◆ Assignment
Every entry below must be reproduced exactly.
Records to use below:
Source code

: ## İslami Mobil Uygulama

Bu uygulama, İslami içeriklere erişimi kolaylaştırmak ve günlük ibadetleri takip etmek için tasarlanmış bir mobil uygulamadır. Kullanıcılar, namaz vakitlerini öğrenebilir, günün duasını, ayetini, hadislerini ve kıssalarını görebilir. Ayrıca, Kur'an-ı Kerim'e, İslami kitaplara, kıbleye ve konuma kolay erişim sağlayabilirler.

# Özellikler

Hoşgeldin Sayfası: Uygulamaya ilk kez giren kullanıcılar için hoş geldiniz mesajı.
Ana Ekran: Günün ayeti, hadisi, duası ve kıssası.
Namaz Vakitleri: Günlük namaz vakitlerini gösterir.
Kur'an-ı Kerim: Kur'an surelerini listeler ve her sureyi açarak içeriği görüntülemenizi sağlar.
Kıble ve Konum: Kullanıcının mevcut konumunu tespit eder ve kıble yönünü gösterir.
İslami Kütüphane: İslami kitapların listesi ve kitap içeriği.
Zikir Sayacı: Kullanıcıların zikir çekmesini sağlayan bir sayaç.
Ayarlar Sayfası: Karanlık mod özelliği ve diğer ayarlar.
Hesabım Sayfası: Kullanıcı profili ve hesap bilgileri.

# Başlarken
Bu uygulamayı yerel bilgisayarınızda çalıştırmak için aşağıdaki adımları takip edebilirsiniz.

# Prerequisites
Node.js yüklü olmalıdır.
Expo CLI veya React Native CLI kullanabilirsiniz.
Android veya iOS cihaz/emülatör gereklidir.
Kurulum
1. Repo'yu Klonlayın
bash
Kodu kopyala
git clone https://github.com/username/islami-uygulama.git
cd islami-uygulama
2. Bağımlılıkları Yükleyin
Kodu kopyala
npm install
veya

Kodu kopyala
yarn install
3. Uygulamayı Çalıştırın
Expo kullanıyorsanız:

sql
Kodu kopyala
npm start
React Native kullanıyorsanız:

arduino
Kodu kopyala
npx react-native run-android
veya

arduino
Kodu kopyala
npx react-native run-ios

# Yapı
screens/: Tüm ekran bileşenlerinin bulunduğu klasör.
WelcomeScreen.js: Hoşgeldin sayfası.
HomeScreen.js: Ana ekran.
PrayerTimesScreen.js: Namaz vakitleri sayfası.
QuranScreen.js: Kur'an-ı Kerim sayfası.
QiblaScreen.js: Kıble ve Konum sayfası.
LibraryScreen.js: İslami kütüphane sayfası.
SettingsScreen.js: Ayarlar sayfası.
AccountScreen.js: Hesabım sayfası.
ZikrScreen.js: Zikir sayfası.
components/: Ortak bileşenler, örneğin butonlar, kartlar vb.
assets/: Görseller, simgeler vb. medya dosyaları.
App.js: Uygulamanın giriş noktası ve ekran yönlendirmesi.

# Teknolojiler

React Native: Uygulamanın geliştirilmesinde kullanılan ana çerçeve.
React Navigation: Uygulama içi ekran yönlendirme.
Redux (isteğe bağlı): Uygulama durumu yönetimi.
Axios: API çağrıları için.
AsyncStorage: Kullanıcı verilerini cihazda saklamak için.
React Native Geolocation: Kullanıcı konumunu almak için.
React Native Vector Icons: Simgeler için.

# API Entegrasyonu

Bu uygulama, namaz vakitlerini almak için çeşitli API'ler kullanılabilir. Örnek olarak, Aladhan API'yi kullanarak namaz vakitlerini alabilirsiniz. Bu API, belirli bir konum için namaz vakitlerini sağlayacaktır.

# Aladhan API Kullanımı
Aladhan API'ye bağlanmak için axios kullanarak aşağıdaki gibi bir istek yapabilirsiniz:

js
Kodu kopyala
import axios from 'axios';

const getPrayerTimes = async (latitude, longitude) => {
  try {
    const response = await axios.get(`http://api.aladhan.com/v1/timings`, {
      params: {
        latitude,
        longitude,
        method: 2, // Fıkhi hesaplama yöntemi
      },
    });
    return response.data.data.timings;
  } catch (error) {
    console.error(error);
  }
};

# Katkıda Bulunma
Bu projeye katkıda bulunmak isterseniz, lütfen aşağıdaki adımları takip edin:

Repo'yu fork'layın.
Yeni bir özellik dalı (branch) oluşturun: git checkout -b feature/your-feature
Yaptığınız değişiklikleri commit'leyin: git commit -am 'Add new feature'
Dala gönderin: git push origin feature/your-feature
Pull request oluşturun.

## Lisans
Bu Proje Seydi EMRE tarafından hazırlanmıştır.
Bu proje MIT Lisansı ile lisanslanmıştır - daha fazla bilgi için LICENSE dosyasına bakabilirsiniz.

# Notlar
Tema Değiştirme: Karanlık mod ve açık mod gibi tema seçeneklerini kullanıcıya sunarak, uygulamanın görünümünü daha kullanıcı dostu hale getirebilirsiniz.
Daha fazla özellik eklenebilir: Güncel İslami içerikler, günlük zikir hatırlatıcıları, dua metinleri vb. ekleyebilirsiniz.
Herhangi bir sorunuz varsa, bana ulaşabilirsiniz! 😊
End of Records to use.
◆ Output of the exercise
Source code

: ## İslami Mobil Uygulama

Bu uygulama, İslami içeriklere erişimi kolaylaştırmak ve günlük ibadetleri takip etmek için tasarlanmış bir mobil uygulamadır. Kullanıcılar, namaz vakitlerini öğrenebilir, günün duasını, ayetini, hadislerini ve kıssalarını görebilir. Ayrıca, Kur'an-ı Kerim'e, İslami kitaplara, kıbleye ve konuma kolay erişim sağlayabilirler.

# Özellikler

Hoşgeldin Sayfası: Uygulamaya ilk kez giren kullanıcılar için hoş geldiniz mesajı.
Ana Ekran: Günün ayeti, hadisi, duası ve kıssası.
Namaz Vakitleri: Günlük namaz vakitlerini gösterir.
Kur'an-ı Kerim: Kur'an surelerini listeler ve her sureyi açarak içeriği görüntülemenizi sağlar.
Kıble ve Konum: Kullanıcının mevcut konumunu tespit eder ve kıble yönünü gösterir.
İslami Kütüphane: İslami kitapların listesi ve kitap içeriği.
Zikir Sayacı: Kullanıcıların zikir çekmesini sağlayan bir sayaç.
Ayarlar Sayfası: Karanlık mod özelliği ve diğer ayarlar.
Hesabım Sayfası: Kullanıcı profili ve hesap bilgileri.

# Başlarken
Bu uygulamayı yerel bilgisayarınızda çalıştırmak için aşağıdaki adımları takip edebilirsiniz.

# Prerequisites
Node.js yüklü olmalıdır.
Expo CLI veya React Native CLI kullanabilirsiniz.
Android veya iOS cihaz/emülatör gereklidir.
Kurulum
1. Repo'yu Klonlayın
bash
Kodu kopyala
git clone https://github.com/username/islami-uygulama.git
cd islami-uygulama
2. Bağımlılıkları Yükleyin
Kodu kopyala
npm install
veya

Kodu kopyala
yarn install
3. Uygulamayı Çalıştırın
Expo kullanıyorsanız:

sql
Kodu kopyala
npm start
React Native kullanıyorsanız:

arduino
Kodu kopyala
npx react-native run-android
veya

arduino
Kodu kopyala
npx react-native run-ios

# Yapı
screens/: Tüm ekran bileşenlerinin bulunduğu klasör.
WelcomeScreen.js: Hoşgeldin sayfası.
HomeScreen.js: Ana ekran.
PrayerTimesScreen.js: Namaz vakitleri sayfası.
QuranScreen.js: Kur'an-ı Kerim sayfası.
QiblaScreen.js: Kıble ve Konum sayfası.
LibraryScreen.js: İslami kütüphane sayfası.
SettingsScreen.js: Ayarlar sayfası.
AccountScreen.js: Hesabım sayfası.
ZikrScreen.js: Zikir sayfası.
components/: Ortak bileşenler, örneğin butonlar, kartlar vb.
assets/: Görseller, simgeler vb. medya dosyaları.
App.js: Uygulamanın giriş noktası ve ekran yönlendirmesi.

# Teknolojiler

React Native: Uygulamanın geliştirilmesinde kullanılan ana çerçeve.
React Navigation: Uygulama içi ekran yönlendirme.
Redux (isteğe bağlı): Uygulama durumu yönetimi.
Axios: API çağrıları için.
AsyncStorage: Kullanıcı verilerini cihazda saklamak için.
React Native Geolocation: Kullanıcı konumunu almak için.
React Native Vector Icons: Simgeler için.

# API Entegrasyonu

Bu uygulama, namaz vakitlerini almak için çeşitli API'ler kullanılabilir. Örnek olarak, Aladhan API'yi kullanarak namaz vakitlerini alabilirsiniz. Bu API, belirli bir konum için namaz vakitlerini sağlayacaktır.

# Aladhan API Kullanımı
Aladhan API'ye bağlanmak için axios kullanarak aşağıdaki gibi bir istek yapabilirsiniz:

js
Kodu kopyala
import axios from 'axios';

const getPrayerTimes = async (latitude, longitude) => {
  try {
    const response = await axios.get(`http://api.aladhan.com/v1/timings`, {
      params: {
        latitude,
        longitude,
        method: 2, // Fıkhi hesaplama yöntemi
      },
    });
    return response.data.data.timings;
  } catch (error) {
    console.error(error);
  }
};

# Katkıda Bulunma
Bu projeye katkıda bulunmak isterseniz, lütfen aşağıdaki adımları takip edin:

Repo'yu fork'layın.
Yeni bir özellik dalı (branch) oluşturun: git checkout -b feature/your-feature
Yaptığınız değişiklikleri commit'leyin: git commit -am 'Add new feature'
Dala gönderin: git push origin feature/your-feature
Pull request oluşturun.

## Lisans
Bu Proje Seydi EMRE tarafından hazırlanmıştır.
Bu proje MIT Lisansı ile lisanslanmıştır - daha fazla bilgi için LICENSE dosyasına bakabilirsiniz.

# Notlar
Tema Değiştirme: Karanlık mod ve açık mod gibi tema seçeneklerini kullanıcıya sunarak, uygulamanın görünümünü daha kullanıcı dostu hale getirebilirsiniz.
Daha fazla özellik eklenebilir: Güncel İslami içerikler, günlük zikir hatırlatıcıları, dua metinleri vb. ekleyebilirsiniz.
Herhangi bir sorunuz varsa, bana ulaşabilirsiniz! 😊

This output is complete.